TASK TO COMPLETE
Output the entries as they appear, skipping images.

DATA SHOWN Block Start

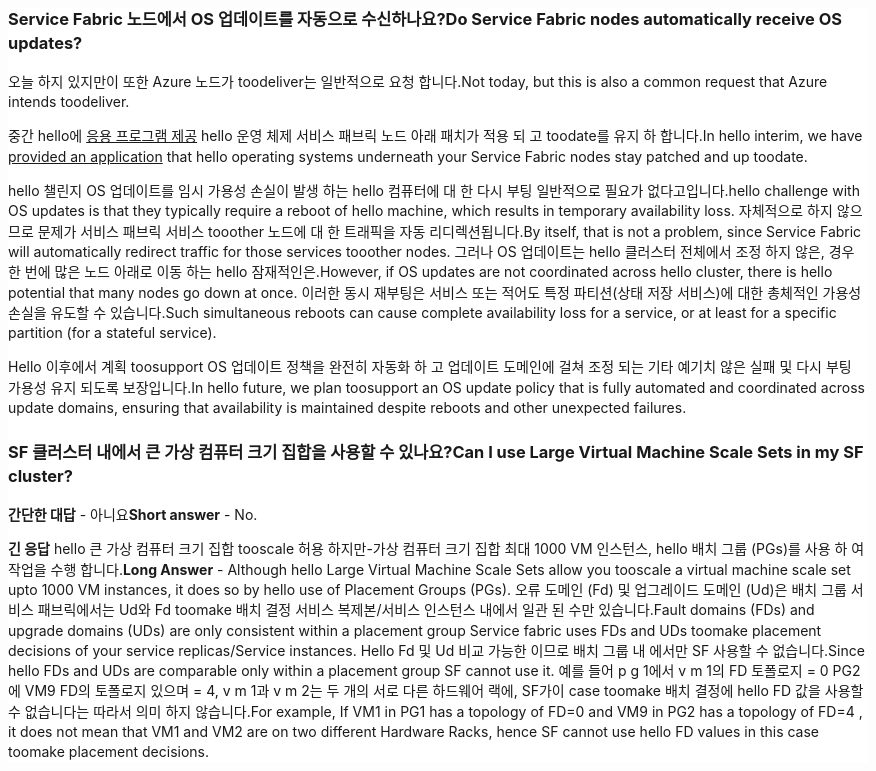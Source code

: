 ### <a name="do-service-fabric-nodes-automatically-receive-os-updates"></a><span data-ttu-id="90cd0-123">Service Fabric 노드에서 OS 업데이트를 자동으로 수신하나요?</span><span class="sxs-lookup"><span data-stu-id="90cd0-123">Do Service Fabric nodes automatically receive OS updates?</span></span>

<span data-ttu-id="90cd0-124">오늘 하지 있지만이 또한 Azure 노드가 toodeliver는 일반적으로 요청 합니다.</span><span class="sxs-lookup"><span data-stu-id="90cd0-124">Not today, but this is also a common request that Azure intends toodeliver.</span></span>

<span data-ttu-id="90cd0-125">중간 hello에 [응용 프로그램 제공](service-fabric-patch-orchestration-application.md) hello 운영 체제 서비스 패브릭 노드 아래 패치가 적용 되 고 toodate를 유지 하 합니다.</span><span class="sxs-lookup"><span data-stu-id="90cd0-125">In hello interim, we have [provided an application](service-fabric-patch-orchestration-application.md) that hello operating systems underneath your Service Fabric nodes stay patched and up toodate.</span></span>

<span data-ttu-id="90cd0-126">hello 챌린지 OS 업데이트를 임시 가용성 손실이 발생 하는 hello 컴퓨터에 대 한 다시 부팅 일반적으로 필요가 없다고입니다.</span><span class="sxs-lookup"><span data-stu-id="90cd0-126">hello challenge with OS updates is that they typically require a reboot of hello machine, which results in temporary availability loss.</span></span> <span data-ttu-id="90cd0-127">자체적으로 하지 않으므로 문제가 서비스 패브릭 서비스 tooother 노드에 대 한 트래픽을 자동 리디렉션됩니다.</span><span class="sxs-lookup"><span data-stu-id="90cd0-127">By itself, that is not a problem, since Service Fabric will automatically redirect traffic for those services tooother nodes.</span></span> <span data-ttu-id="90cd0-128">그러나 OS 업데이트는 hello 클러스터 전체에서 조정 하지 않은, 경우 한 번에 많은 노드 아래로 이동 하는 hello 잠재적인은.</span><span class="sxs-lookup"><span data-stu-id="90cd0-128">However, if OS updates are not coordinated across hello cluster, there is hello potential that many nodes go down at once.</span></span> <span data-ttu-id="90cd0-129">이러한 동시 재부팅은 서비스 또는 적어도 특정 파티션(상태 저장 서비스)에 대한 총체적인 가용성 손실을 유도할 수 있습니다.</span><span class="sxs-lookup"><span data-stu-id="90cd0-129">Such simultaneous reboots can cause complete availability loss for a service, or at least for a specific partition (for a stateful service).</span></span>

<span data-ttu-id="90cd0-130">Hello 이후에서 계획 toosupport OS 업데이트 정책을 완전히 자동화 하 고 업데이트 도메인에 걸쳐 조정 되는 기타 예기치 않은 실패 및 다시 부팅 가용성 유지 되도록 보장입니다.</span><span class="sxs-lookup"><span data-stu-id="90cd0-130">In hello future, we plan toosupport an OS update policy that is fully automated and coordinated across update domains, ensuring that availability is maintained despite reboots and other unexpected failures.</span></span>

### <a name="can-i-use-large-virtual-machine-scale-sets-in-my-sf-cluster"></a><span data-ttu-id="90cd0-131">SF 클러스터 내에서 큰 가상 컴퓨터 크기 집합을 사용할 수 있나요?</span><span class="sxs-lookup"><span data-stu-id="90cd0-131">Can I use Large Virtual Machine Scale Sets in my SF cluster?</span></span> 

<span data-ttu-id="90cd0-132">**간단한 대답** - 아니요</span><span class="sxs-lookup"><span data-stu-id="90cd0-132">**Short answer** - No.</span></span> 

<span data-ttu-id="90cd0-133">**긴 응답** hello 큰 가상 컴퓨터 크기 집합 tooscale 허용 하지만-가상 컴퓨터 크기 집합 최대 1000 VM 인스턴스, hello 배치 그룹 (PGs)를 사용 하 여 작업을 수행 합니다.</span><span class="sxs-lookup"><span data-stu-id="90cd0-133">**Long Answer** - Although hello Large Virtual Machine Scale Sets allow you tooscale a virtual machine scale set upto 1000 VM instances, it does so by hello use of Placement Groups (PGs).</span></span> <span data-ttu-id="90cd0-134">오류 도메인 (Fd) 및 업그레이드 도메인 (Ud)은 배치 그룹 서비스 패브릭에서는 Ud와 Fd toomake 배치 결정 서비스 복제본/서비스 인스턴스 내에서 일관 된 수만 있습니다.</span><span class="sxs-lookup"><span data-stu-id="90cd0-134">Fault domains (FDs) and upgrade domains (UDs) are only consistent within a placement group Service fabric uses FDs and UDs toomake placement decisions of your service replicas/Service instances.</span></span> <span data-ttu-id="90cd0-135">Hello Fd 및 Ud 비교 가능한 이므로 배치 그룹 내 에서만 SF 사용할 수 없습니다.</span><span class="sxs-lookup"><span data-stu-id="90cd0-135">Since hello FDs  and UDs are comparable only within a placement group SF cannot use it.</span></span> <span data-ttu-id="90cd0-136">예를 들어 p g 1에서 v m 1의 FD 토폴로지 = 0 PG2에 VM9 FD의 토폴로지 있으며 = 4, v m 1과 v m 2는 두 개의 서로 다른 하드웨어 랙에, SF가이 case toomake 배치 결정에 hello FD 값을 사용할 수 없습니다는 따라서 의미 하지 않습니다.</span><span class="sxs-lookup"><span data-stu-id="90cd0-136">For example, If VM1 in PG1 has a topology of FD=0 and VM9 in PG2 has a topology of FD=4 , it does not mean that VM1 and VM2 are on two different Hardware Racks, hence SF cannot use hello FD values in this case toomake placement decisions.</span></span>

DATA SHOWN Block End

TASK RESULT
Source code

: ### <a name="do-service-fabric-nodes-automatically-receive-os-updates"></a><span data-ttu-id="90cd0-123">Service Fabric 노드에서 OS 업데이트를 자동으로 수신하나요?</span><span class="sxs-lookup"><span data-stu-id="90cd0-123">Do Service Fabric nodes automatically receive OS updates?</span></span>

<span data-ttu-id="90cd0-124">오늘 하지 있지만이 또한 Azure 노드가 toodeliver는 일반적으로 요청 합니다.</span><span class="sxs-lookup"><span data-stu-id="90cd0-124">Not today, but this is also a common request that Azure intends toodeliver.</span></span>

<span data-ttu-id="90cd0-125">중간 hello에 [응용 프로그램 제공](service-fabric-patch-orchestration-application.md) hello 운영 체제 서비스 패브릭 노드 아래 패치가 적용 되 고 toodate를 유지 하 합니다.</span><span class="sxs-lookup"><span data-stu-id="90cd0-125">In hello interim, we have [provided an application](service-fabric-patch-orchestration-application.md) that hello operating systems underneath your Service Fabric nodes stay patched and up toodate.</span></span>

<span data-ttu-id="90cd0-126">hello 챌린지 OS 업데이트를 임시 가용성 손실이 발생 하는 hello 컴퓨터에 대 한 다시 부팅 일반적으로 필요가 없다고입니다.</span><span class="sxs-lookup"><span data-stu-id="90cd0-126">hello challenge with OS updates is that they typically require a reboot of hello machine, which results in temporary availability loss.</span></span> <span data-ttu-id="90cd0-127">자체적으로 하지 않으므로 문제가 서비스 패브릭 서비스 tooother 노드에 대 한 트래픽을 자동 리디렉션됩니다.</span><span class="sxs-lookup"><span data-stu-id="90cd0-127">By itself, that is not a problem, since Service Fabric will automatically redirect traffic for those services tooother nodes.</span></span> <span data-ttu-id="90cd0-128">그러나 OS 업데이트는 hello 클러스터 전체에서 조정 하지 않은, 경우 한 번에 많은 노드 아래로 이동 하는 hello 잠재적인은.</span><span class="sxs-lookup"><span data-stu-id="90cd0-128">However, if OS updates are not coordinated across hello cluster, there is hello potential that many nodes go down at once.</span></span> <span data-ttu-id="90cd0-129">이러한 동시 재부팅은 서비스 또는 적어도 특정 파티션(상태 저장 서비스)에 대한 총체적인 가용성 손실을 유도할 수 있습니다.</span><span class="sxs-lookup"><span data-stu-id="90cd0-129">Such simultaneous reboots can cause complete availability loss for a service, or at least for a specific partition (for a stateful service).</span></span>

<span data-ttu-id="90cd0-130">Hello 이후에서 계획 toosupport OS 업데이트 정책을 완전히 자동화 하 고 업데이트 도메인에 걸쳐 조정 되는 기타 예기치 않은 실패 및 다시 부팅 가용성 유지 되도록 보장입니다.</span><span class="sxs-lookup"><span data-stu-id="90cd0-130">In hello future, we plan toosupport an OS update policy that is fully automated and coordinated across update domains, ensuring that availability is maintained despite reboots and other unexpected failures.</span></span>

### <a name="can-i-use-large-virtual-machine-scale-sets-in-my-sf-cluster"></a><span data-ttu-id="90cd0-131">SF 클러스터 내에서 큰 가상 컴퓨터 크기 집합을 사용할 수 있나요?</span><span class="sxs-lookup"><span data-stu-id="90cd0-131">Can I use Large Virtual Machine Scale Sets in my SF cluster?</span></span> 

<span data-ttu-id="90cd0-132">**간단한 대답** - 아니요</span><span class="sxs-lookup"><span data-stu-id="90cd0-132">**Short answer** - No.</span></span> 

<span data-ttu-id="90cd0-133">**긴 응답** hello 큰 가상 컴퓨터 크기 집합 tooscale 허용 하지만-가상 컴퓨터 크기 집합 최대 1000 VM 인스턴스, hello 배치 그룹 (PGs)를 사용 하 여 작업을 수행 합니다.</span><span class="sxs-lookup"><span data-stu-id="90cd0-133">**Long Answer** - Although hello Large Virtual Machine Scale Sets allow you tooscale a virtual machine scale set upto 1000 VM instances, it does so by hello use of Placement Groups (PGs).</span></span> <span data-ttu-id="90cd0-134">오류 도메인 (Fd) 및 업그레이드 도메인 (Ud)은 배치 그룹 서비스 패브릭에서는 Ud와 Fd toomake 배치 결정 서비스 복제본/서비스 인스턴스 내에서 일관 된 수만 있습니다.</span><span class="sxs-lookup"><span data-stu-id="90cd0-134">Fault domains (FDs) and upgrade domains (UDs) are only consistent within a placement group Service fabric uses FDs and UDs toomake placement decisions of your service replicas/Service instances.</span></span> <span data-ttu-id="90cd0-135">Hello Fd 및 Ud 비교 가능한 이므로 배치 그룹 내 에서만 SF 사용할 수 없습니다.</span><span class="sxs-lookup"><span data-stu-id="90cd0-135">Since hello FDs  and UDs are comparable only within a placement group SF cannot use it.</span></span> <span data-ttu-id="90cd0-136">예를 들어 p g 1에서 v m 1의 FD 토폴로지 = 0 PG2에 VM9 FD의 토폴로지 있으며 = 4, v m 1과 v m 2는 두 개의 서로 다른 하드웨어 랙에, SF가이 case toomake 배치 결정에 hello FD 값을 사용할 수 없습니다는 따라서 의미 하지 않습니다.</span><span class="sxs-lookup"><span data-stu-id="90cd0-136">For example, If VM1 in PG1 has a topology of FD=0 and VM9 in PG2 has a topology of FD=4 , it does not mean that VM1 and VM2 are on two different Hardware Racks, hence SF cannot use hello FD values in this case toomake placement decisions.</span></span>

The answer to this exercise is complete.